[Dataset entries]
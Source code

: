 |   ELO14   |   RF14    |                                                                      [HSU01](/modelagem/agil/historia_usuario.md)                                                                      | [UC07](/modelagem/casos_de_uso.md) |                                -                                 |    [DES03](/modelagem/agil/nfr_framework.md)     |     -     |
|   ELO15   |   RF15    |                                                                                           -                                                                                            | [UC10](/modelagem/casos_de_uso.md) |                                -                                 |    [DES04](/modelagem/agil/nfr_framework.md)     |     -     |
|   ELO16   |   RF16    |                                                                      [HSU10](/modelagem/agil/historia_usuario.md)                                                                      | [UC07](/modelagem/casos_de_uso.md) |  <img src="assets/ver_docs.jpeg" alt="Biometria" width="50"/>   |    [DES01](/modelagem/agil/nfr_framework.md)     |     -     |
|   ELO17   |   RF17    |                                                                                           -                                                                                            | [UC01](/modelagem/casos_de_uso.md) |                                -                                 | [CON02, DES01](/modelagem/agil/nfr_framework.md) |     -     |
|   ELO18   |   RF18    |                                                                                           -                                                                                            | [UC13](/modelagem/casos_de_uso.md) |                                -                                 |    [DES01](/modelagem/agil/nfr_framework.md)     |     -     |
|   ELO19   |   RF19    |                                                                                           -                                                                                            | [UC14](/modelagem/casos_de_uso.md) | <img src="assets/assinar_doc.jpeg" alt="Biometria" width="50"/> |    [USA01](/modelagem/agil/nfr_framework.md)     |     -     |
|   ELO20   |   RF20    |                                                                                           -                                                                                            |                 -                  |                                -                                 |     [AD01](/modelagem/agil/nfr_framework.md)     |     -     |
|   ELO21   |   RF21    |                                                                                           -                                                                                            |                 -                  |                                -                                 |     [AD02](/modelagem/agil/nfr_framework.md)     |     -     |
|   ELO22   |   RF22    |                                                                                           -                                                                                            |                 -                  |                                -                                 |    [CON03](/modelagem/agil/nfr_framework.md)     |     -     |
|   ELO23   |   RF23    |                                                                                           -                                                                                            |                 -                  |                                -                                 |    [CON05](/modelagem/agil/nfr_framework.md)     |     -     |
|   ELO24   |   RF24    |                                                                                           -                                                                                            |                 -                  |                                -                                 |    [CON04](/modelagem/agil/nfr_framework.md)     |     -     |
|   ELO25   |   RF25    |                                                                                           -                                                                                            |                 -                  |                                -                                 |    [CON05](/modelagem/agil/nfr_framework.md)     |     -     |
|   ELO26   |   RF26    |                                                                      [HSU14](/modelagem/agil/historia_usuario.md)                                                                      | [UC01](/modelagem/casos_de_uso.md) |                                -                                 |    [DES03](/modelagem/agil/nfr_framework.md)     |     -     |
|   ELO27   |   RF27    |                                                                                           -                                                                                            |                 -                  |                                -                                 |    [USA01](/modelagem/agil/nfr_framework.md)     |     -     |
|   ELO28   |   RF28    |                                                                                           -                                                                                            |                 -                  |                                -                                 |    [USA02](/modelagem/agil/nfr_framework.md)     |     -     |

Your goal
Within the records, filter for lines that contain the word "assets" and show each one.

Response to this task
|   ELO16   |   RF16    |                                                                      [HSU10](/modelagem/agil/historia_usuario.md)                                                                      | [UC07](/modelagem/casos_de_uso.md) |  <img src="assets/ver_docs.jpeg" alt="Biometria" width="50"/>   |    [DES01](/modelagem/agil/nfr_framework.md)     |     -     |
|   ELO19   |   RF19    |                                                                                           -                                                                                            | [UC14](/modelagem/casos_de_uso.md) | <img src="assets/assinar_doc.jpeg" alt="Biometria" width="50"/> |    [USA01](/modelagem/agil/nfr_framework.md)     |     -     |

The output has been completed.